Ровно тридцать лет назад судьба Ефима Григорьевича драматически переломилась. Его выгнали с работы и из Союза писателей, лишили учёных степеней доктора и кандидата наук. Оставались, правда, квартира, дача, машина, библиотека и заказы на переводы, но КГБ жал, пугал, шантажировал - и в октябре 1974-го Ефим Григорьевич подался во Францию. О масштабах постигшей его катастрофы косвенно свидетельствует тот факт, что на взятку за приём по "правильной цене" части эткиндовской библиотеки товаровед "Старой книги" купил новые "Жигули".
Диссидентом Эткинд, разумеется, не был. А кем был?

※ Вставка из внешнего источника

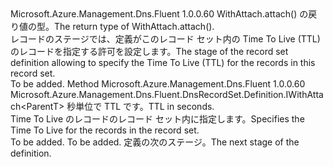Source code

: <Type Name="IWithTtl&lt;ParentT&gt;" FullName="Microsoft.Azure.Management.Dns.Fluent.DnsRecordSet.Definition.IWithTtl&lt;ParentT&gt;">
  <TypeSignature Language="C#" Value="public interface IWithTtl&lt;ParentT&gt;" />
  <TypeSignature Language="ILAsm" Value=".class public interface auto ansi abstract IWithTtl`1&lt;ParentT&gt;" />
  <TypeSignature Language="DocId" Value="T:Microsoft.Azure.Management.Dns.Fluent.DnsRecordSet.Definition.IWithTtl`1" />
  <TypeSignature Language="VB.NET" Value="Public Interface IWithTtl(Of ParentT)" />
  <TypeSignature Language="F#" Value="type IWithTtl&lt;'ParentT&gt; = interface" />
  <AssemblyInfo>
    <AssemblyName>Microsoft.Azure.Management.Dns.Fluent</AssemblyName>
    <AssemblyVersion>1.0.0.60</AssemblyVersion>
  </AssemblyInfo>
  <TypeParameters>
    <TypeParameter Name="ParentT" />
  </TypeParameters>
  <Interfaces />
  <Docs>
    <typeparam name="ParentT"><span data-ttu-id="842b8-101">WithAttach.attach() の戻り値の型。</span><span class="sxs-lookup"><span data-stu-id="842b8-101">The return type of  WithAttach.attach().</span></span></typeparam>
    <summary>
            <span data-ttu-id="842b8-102">レコードのステージでは、定義がこのレコード セット内の Time To Live (TTL) のレコードを指定する許可を設定します。</span><span class="sxs-lookup"><span data-stu-id="842b8-102">The stage of the record set definition allowing to specify the Time To Live (TTL) for the records in this record set.</span></span>
            </summary>
    <remarks>To be added.</remarks>
  </Docs>
  <Members>
    <Member MemberName="WithTimeToLive">
      <MemberSignature Language="C#" Value="public Microsoft.Azure.Management.Dns.Fluent.DnsRecordSet.Definition.IWithAttach&lt;ParentT&gt; WithTimeToLive (long ttlInSeconds);" />
      <MemberSignature Language="ILAsm" Value=".method public hidebysig newslot virtual instance class Microsoft.Azure.Management.Dns.Fluent.DnsRecordSet.Definition.IWithAttach`1&lt;!ParentT&gt; WithTimeToLive(int64 ttlInSeconds) cil managed" />
      <MemberSignature Language="DocId" Value="M:Microsoft.Azure.Management.Dns.Fluent.DnsRecordSet.Definition.IWithTtl`1.WithTimeToLive(System.Int64)" />
      <MemberSignature Language="VB.NET" Value="Public Function WithTimeToLive (ttlInSeconds As Long) As IWithAttach(Of ParentT)" />
      <MemberSignature Language="F#" Value="abstract member WithTimeToLive : int64 -&gt; Microsoft.Azure.Management.Dns.Fluent.DnsRecordSet.Definition.IWithAttach&lt;'ParentT&gt;" Usage="iWithTtl.WithTimeToLive ttlInSeconds" />
      <MemberType>Method</MemberType>
      <AssemblyInfo>
        <AssemblyName>Microsoft.Azure.Management.Dns.Fluent</AssemblyName>
        <AssemblyVersion>1.0.0.60</AssemblyVersion>
      </AssemblyInfo>
      <ReturnValue>
        <ReturnType>Microsoft.Azure.Management.Dns.Fluent.DnsRecordSet.Definition.IWithAttach&lt;ParentT&gt;</ReturnType>
      </ReturnValue>
      <Parameters>
        <Parameter Name="ttlInSeconds" Type="System.Int64" />
      </Parameters>
      <Docs>
        <param name="ttlInSeconds"><span data-ttu-id="842b8-103">秒単位で TTL です。</span><span class="sxs-lookup"><span data-stu-id="842b8-103">TTL in seconds.</span></span></param>
        <summary>
            <span data-ttu-id="842b8-104">Time To Live のレコードのレコード セット内に指定します。</span><span class="sxs-lookup"><span data-stu-id="842b8-104">Specifies the Time To Live for the records in the record set.</span></span>
            </summary>
        <returns>To be added.</returns>
        <remarks>To be added.</remarks>
        <return><span data-ttu-id="842b8-105">定義の次のステージ。</span><span class="sxs-lookup"><span data-stu-id="842b8-105">The next stage of the definition.</span></span></return>
      </Docs>
    </Member>
  </Members>
</Type>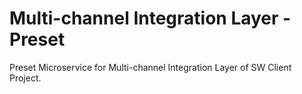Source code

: # Multi-channel Integration Layer - Preset
Preset Microservice for Multi-channel Integration Layer of SW Client Project.
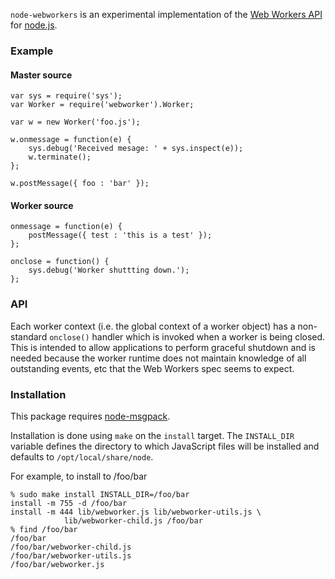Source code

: `node-webworkers` is an experimental implementation of the [Web Workers
API](http://www.whatwg.org/specs/web-workers/current-work/) for
[node.js](http://nodejs.org).

### Example

#### Master source

    var sys = require('sys');
    var Worker = require('webworker').Worker;
    
    var w = new Worker('foo.js');
    
    w.onmessage = function(e) {
        sys.debug('Received mesage: ' + sys.inspect(e));
        w.terminate();
    };
    
    w.postMessage({ foo : 'bar' });

#### Worker source

    onmessage = function(e) {
        postMessage({ test : 'this is a test' });
    };
    
    onclose = function() {
        sys.debug('Worker shuttting down.');
    };

### API

Each worker context (i.e. the global context of a worker object) has a
non-standard `onclose()` handler which is invoked when a worker is being
closed. This is intended to allow applications to perform graceful shutdown
and is needed because the worker runtime does not maintain knowledge of all
outstanding events, etc that the Web Workers spec seems to expect.

### Installation

This package requires [node-msgpack](http://github.com/pgriess/node-msgpack).

Installation is done using `make` on the `install` target. The `INSTALL_DIR`
variable defines the directory to which JavaScript files will be installed and
defaults to `/opt/local/share/node`.

For example, to install to /foo/bar

    % sudo make install INSTALL_DIR=/foo/bar
    install -m 755 -d /foo/bar
    install -m 444 lib/webworker.js lib/webworker-utils.js \
                lib/webworker-child.js /foo/bar
    % find /foo/bar
    /foo/bar
    /foo/bar/webworker-child.js
    /foo/bar/webworker-utils.js
    /foo/bar/webworker.js
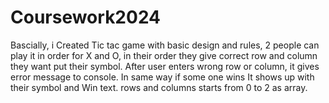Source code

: # Coursework2024
Bascially, i Created Tic tac game with basic design and rules, 2 people can play it in order for X and O, in their order they give correct row and column they want put their symbol. After user enters wrong row or column, it gives error message to console. In same way if some one wins It shows up with their symbol and Win text. rows and columns starts from 0 to 2 as array.
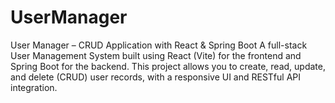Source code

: # UserManager
User Manager – CRUD Application with React &amp; Spring Boot A full-stack User Management System built using React (Vite) for the frontend and Spring Boot for the backend. This project allows you to create, read, update, and delete (CRUD) user records, with a responsive UI and RESTful API integration.
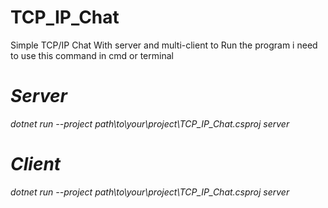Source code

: # TCP_IP_Chat
Simple TCP/IP Chat With server and multi-client 
to Run the program i need to use this command in cmd or terminal
# *Server*
*dotnet run --project path\to\your\project\TCP_IP_Chat.csproj server*
# *Client*
*dotnet run --project path\to\your\project\TCP_IP_Chat.csproj server*
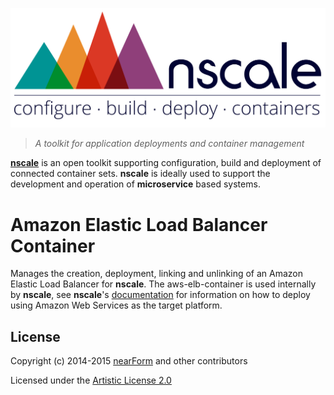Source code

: <a href='http://nscale.nearform.com'>![logo][]</a>

> _A toolkit for application deployments and container management_

__[nscale]__ is an open toolkit supporting configuration, build and deployment of connected container sets. __nscale__ is ideally used to support the development and operation of __microservice__ based systems.

# Amazon Elastic Load Balancer Container
Manages the creation, deployment, linking and unlinking of an Amazon Elastic Load Balancer for __nscale__. The
aws-elb-container is used internally by __nscale__, see __nscale__'s [documentation] for information on how
to deploy using Amazon Web Services as the target platform.


## License
Copyright (c) 2014-2015 [nearForm] and other contributors

Licensed under the [Artistic License 2.0]


[nscale]: http://nscale.nearform.com
[logo]: ./_imgs/logo.png
[nearForm]: http://nearform.com
[documentation]: http://github.com/nearform/nscale-docs
[Artistic License 2.0]:./LICENSE
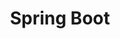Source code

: ---
layout: category
title: Spring Boot
slug: spring-boot
description: A category for java posts.
permalink: /category/spring-boot
---
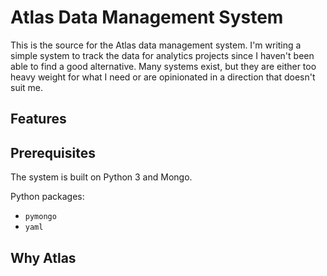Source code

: # Atlas Data Management System	

This is the source for the Atlas data management system.  I'm writing a simple system to track the data for analytics projects since I haven't been able to find a good alternative.  Many systems exist, but they are either too heavy weight for what I need or are opinionated in a direction that doesn't suit me.  

## Features



## Prerequisites

The system is built on Python 3 and Mongo.  

Python packages:
- `pymongo`
- `yaml`

## Why Atlas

Обыкновенным советским евреем. Ловкачом и анекдотчиком. Был умеренно дерзким приспособленцем, исповедующим принцип: делать всё, что дозволено, и чуточку сверх того. Эта "чуточка" его и сгубила. Хотя что значит "сгубила"? Пару его подельников по подготовке самиздатского собрания сочинений будущего нобелевского лауреата посадили, одна несчастная (перепечатывавшая другого нобелевского лауреата) покончила с собой, а Эткинд отбыл во Францию в ореоле защитника Бродского и личного друга Солженицына - и тут же получил университетскую кафедру.

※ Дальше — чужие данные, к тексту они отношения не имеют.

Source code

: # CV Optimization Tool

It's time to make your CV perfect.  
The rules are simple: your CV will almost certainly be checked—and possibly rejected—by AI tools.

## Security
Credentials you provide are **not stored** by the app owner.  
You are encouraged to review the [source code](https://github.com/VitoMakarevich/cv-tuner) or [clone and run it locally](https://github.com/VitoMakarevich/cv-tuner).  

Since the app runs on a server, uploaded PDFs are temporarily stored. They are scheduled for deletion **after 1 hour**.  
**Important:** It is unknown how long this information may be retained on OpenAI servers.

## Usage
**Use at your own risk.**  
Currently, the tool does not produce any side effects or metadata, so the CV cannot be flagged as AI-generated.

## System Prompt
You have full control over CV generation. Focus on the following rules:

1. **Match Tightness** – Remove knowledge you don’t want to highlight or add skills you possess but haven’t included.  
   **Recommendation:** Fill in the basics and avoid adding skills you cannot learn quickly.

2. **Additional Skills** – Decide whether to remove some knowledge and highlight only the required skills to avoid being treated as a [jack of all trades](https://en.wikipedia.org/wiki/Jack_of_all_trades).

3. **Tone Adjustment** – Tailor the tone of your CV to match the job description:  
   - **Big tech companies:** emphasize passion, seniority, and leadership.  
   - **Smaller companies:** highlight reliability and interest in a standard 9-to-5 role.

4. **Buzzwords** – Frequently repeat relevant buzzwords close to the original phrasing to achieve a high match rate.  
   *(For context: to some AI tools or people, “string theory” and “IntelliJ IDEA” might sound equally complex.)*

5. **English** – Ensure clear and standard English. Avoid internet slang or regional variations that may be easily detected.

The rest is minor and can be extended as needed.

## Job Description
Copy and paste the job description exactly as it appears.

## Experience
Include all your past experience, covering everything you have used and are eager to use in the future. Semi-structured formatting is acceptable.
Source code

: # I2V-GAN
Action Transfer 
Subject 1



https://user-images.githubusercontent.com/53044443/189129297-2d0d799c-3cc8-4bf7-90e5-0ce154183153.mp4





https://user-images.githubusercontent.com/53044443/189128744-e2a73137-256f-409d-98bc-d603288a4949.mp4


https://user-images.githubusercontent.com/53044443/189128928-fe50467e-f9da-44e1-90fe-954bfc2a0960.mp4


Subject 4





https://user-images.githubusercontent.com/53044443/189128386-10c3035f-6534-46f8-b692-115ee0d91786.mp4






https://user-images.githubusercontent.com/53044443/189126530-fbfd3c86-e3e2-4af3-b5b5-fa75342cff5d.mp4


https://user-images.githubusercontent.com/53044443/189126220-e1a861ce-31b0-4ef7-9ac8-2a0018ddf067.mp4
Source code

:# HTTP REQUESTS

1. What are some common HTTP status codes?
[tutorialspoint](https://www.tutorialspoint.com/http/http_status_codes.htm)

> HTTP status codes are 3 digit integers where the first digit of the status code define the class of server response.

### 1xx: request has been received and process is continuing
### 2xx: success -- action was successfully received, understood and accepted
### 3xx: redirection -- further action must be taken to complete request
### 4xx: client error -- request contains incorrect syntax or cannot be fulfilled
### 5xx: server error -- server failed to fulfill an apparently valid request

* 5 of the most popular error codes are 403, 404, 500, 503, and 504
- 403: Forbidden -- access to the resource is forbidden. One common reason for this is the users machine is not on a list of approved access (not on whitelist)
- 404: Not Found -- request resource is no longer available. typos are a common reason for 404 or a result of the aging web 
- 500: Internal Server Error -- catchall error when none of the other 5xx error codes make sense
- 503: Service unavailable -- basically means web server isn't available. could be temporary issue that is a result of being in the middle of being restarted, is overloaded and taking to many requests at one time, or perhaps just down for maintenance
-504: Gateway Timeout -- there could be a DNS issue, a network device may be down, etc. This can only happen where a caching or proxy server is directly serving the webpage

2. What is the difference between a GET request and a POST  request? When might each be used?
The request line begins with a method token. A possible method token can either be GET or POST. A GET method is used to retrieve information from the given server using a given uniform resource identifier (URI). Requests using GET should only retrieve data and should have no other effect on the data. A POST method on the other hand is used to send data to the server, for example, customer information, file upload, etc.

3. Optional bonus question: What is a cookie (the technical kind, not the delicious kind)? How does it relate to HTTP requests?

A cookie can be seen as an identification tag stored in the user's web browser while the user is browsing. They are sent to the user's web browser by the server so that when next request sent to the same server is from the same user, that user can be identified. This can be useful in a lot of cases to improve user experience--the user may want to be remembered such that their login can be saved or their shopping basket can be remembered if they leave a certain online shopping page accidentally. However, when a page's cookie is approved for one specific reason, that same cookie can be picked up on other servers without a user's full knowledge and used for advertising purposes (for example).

Бродский, впрочем, на дух не переносил Эткинда, а с Солженицыным Ефим Григорьевич быстро рассобачился. Эткинд так и не смог простить автору "Архипелага ГУЛАГ" фразу из мемуаров: "Подумать только! Мне, русскому писателю, показывают русский парламент два еврея! (Эткинд и Прицкер - В. Т.)". Эткинд безосновательно полагал, что и сам является русским писателем. К еврейскому же вопросу относился трепетно. То и дело повторял: "Я, знаете ли, помогаю только евреям! Потому что если не я - кто же ещё им поможет?" Объяснял расцвет перевода в СССР тем, что евреев не пускали в генералы и дипломаты и поэтому они массовидно пошли в переводчики.
С генеральской карьерой "не срослось" и у самого Ефима Григорьевича. Доблестно прослужив всю Великую Отечественную военным переводчиком, он закончил войну в гордом звании ефрейтора. Впрочем, с его-то немецким ничего удивительного.

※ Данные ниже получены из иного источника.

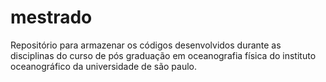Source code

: # mestrado

Repositório para armazenar os códigos desenvolvidos durante as disciplinas do curso de pós graduação em oceanografia física do instituto oceanográfico da universidade de são paulo.

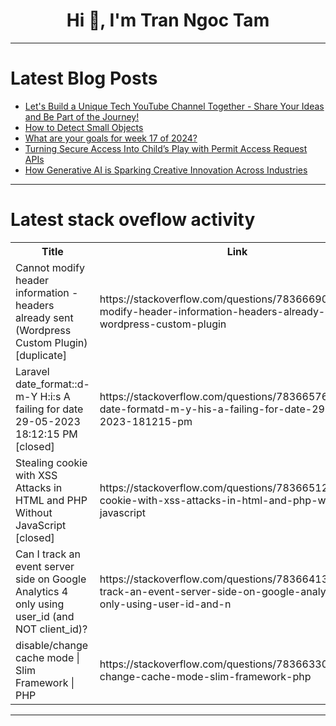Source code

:<h1 align="center">Hi 👋, I'm Tran Ngoc Tam</h1>

---

# Latest Blog Posts 
<!-- BLOG-POST-LIST:START -->
- [Let&#39;s Build a Unique Tech YouTube Channel Together - Share Your Ideas and Be Part of the Journey!](https://dev.to/huseyn0w/lets-build-a-unique-tech-youtube-channel-together-share-your-ideas-and-be-part-of-the-journey-2i93)
- [How to Detect Small Objects](https://dev.to/voxel51/how-to-detect-small-objects-51o5)
- [What are your goals for week 17 of 2024?](https://dev.to/jarvisscript/what-are-your-goals-for-week-17-of-2024-a0d)
- [Turning Secure Access Into Child’s Play with Permit Access Request APIs](https://dev.to/permit_io/turning-secure-access-into-childs-play-with-permit-access-request-apis-235p)
- [How Generative AI is Sparking Creative Innovation Across Industries](https://dev.to/dmytro_kharyna/how-generative-ai-is-sparking-creative-innovation-across-industries-21gm)
<!-- BLOG-POST-LIST:END -->

---

# Latest stack oveflow activity
<table>
  <tr><th>Title</th><th>Link</th></tr>
  <!-- STACKOVERFLOW:START --><tr><td>Cannot modify header information -headers already sent &lpar;Wordpress Custom Plugin&rpar; [duplicate]</td><td>https://stackoverflow.com/questions/78366690/cannot-modify-header-information-headers-already-sent-wordpress-custom-plugin</td></tr><tr><td>Laravel date_format::d-m-Y H:i:s A failing for date 29-05-2023 18:12:15 PM [closed]</td><td>https://stackoverflow.com/questions/78366576/laravel-date-formatd-m-y-his-a-failing-for-date-29-05-2023-181215-pm</td></tr><tr><td>Stealing cookie with XSS Attacks in HTML and PHP Without JavaScript [closed]</td><td>https://stackoverflow.com/questions/78366512/stealing-cookie-with-xss-attacks-in-html-and-php-without-javascript</td></tr><tr><td>Can I track an event server side on Google Analytics 4 only using user_id &lpar;and NOT client_id&rpar;?</td><td>https://stackoverflow.com/questions/78366413/can-i-track-an-event-server-side-on-google-analytics-4-only-using-user-id-and-n</td></tr><tr><td>disable/change cache mode | Slim Framework | PHP</td><td>https://stackoverflow.com/questions/78366330/disable-change-cache-mode-slim-framework-php</td></tr><!-- STACKOVERFLOW:END -->
</table>

---


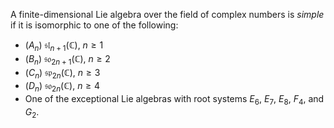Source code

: A finite-dimensional Lie algebra over the field of complex numbers is *simple* if it is isomorphic to one of the following:

- ($A_n$) $\mathfrak{sl}_{n+1}(\mathbb{C})$, $n \geq 1$
- ($B_n$) $\mathfrak{so}_{2n+1}(\mathbb{C})$, $n \geq 2$
- ($C_n$) $\mathfrak{sp}_{2n}(\mathbb{C})$, $n \geq 3$
- ($D_n$) $\mathfrak{so}_{2n}(\mathbb{C})$, $n \geq 4$
- One of the exceptional Lie algebras with root systems $E_6$, $E_7$, $E_8$, $F_4$, and $G_2$.
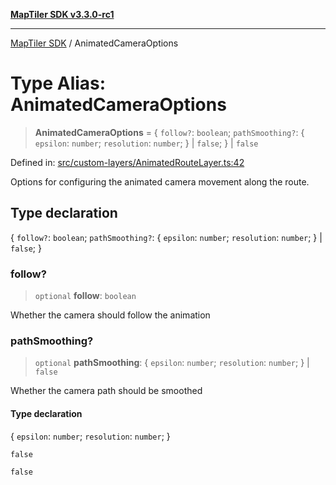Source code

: [**MapTiler SDK v3.3.0-rc1**](../README.md)

***

[MapTiler SDK](../README.md) / AnimatedCameraOptions

# Type Alias: AnimatedCameraOptions

> **AnimatedCameraOptions** = \{ `follow?`: `boolean`; `pathSmoothing?`: \{ `epsilon`: `number`; `resolution`: `number`; \} \| `false`; \} \| `false`

Defined in: [src/custom-layers/AnimatedRouteLayer.ts:42](https://github.com/maptiler/maptiler-sdk-js/blob/d9cb958ebf063ecde2f6f583eb172e5a83460e6a/src/custom-layers/AnimatedRouteLayer.ts#L42)

Options for configuring the animated camera movement
along the route.

## Type declaration

\{ `follow?`: `boolean`; `pathSmoothing?`: \{ `epsilon`: `number`; `resolution`: `number`; \} \| `false`; \}

### follow?

> `optional` **follow**: `boolean`

Whether the camera should follow the animation

### pathSmoothing?

> `optional` **pathSmoothing**: \{ `epsilon`: `number`; `resolution`: `number`; \} \| `false`

Whether the camera path should be smoothed

#### Type declaration

\{ `epsilon`: `number`; `resolution`: `number`; \}

`false`

`false`
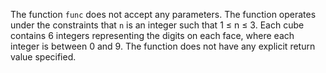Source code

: The function `func` does not accept any parameters. The function operates under the constraints that `n` is an integer such that 1 ≤ n ≤ 3. Each cube contains 6 integers representing the digits on each face, where each integer is between 0 and 9. The function does not have any explicit return value specified.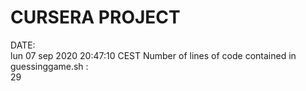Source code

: # CURSERA PROJECT
DATE:  
lun 07 sep 2020 20:47:10 CEST
Number of lines of code contained in guessinggame.sh :   
29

За границей Эткинд расцвёл заново. Профессорствовал, ездил по свету, читал на лекциях и писал прежнюю ахинею, ловко перемежая её откровенно антисоветской новой. Подбил даже французов, испокон веку переводящих стихи прозой, перестроиться на советский лад и начать рифмовать "кровь-любовь". Уже в глубокой старости овдовев и оставшись с оскорбительно маленькой пенсией, лихо женился на сравнительно молодой и богатой немке, поселился в Потсдаме и тут же принялся переводить на русский стихи прусского короля Фридриха Великого. Немцам очень понравилось.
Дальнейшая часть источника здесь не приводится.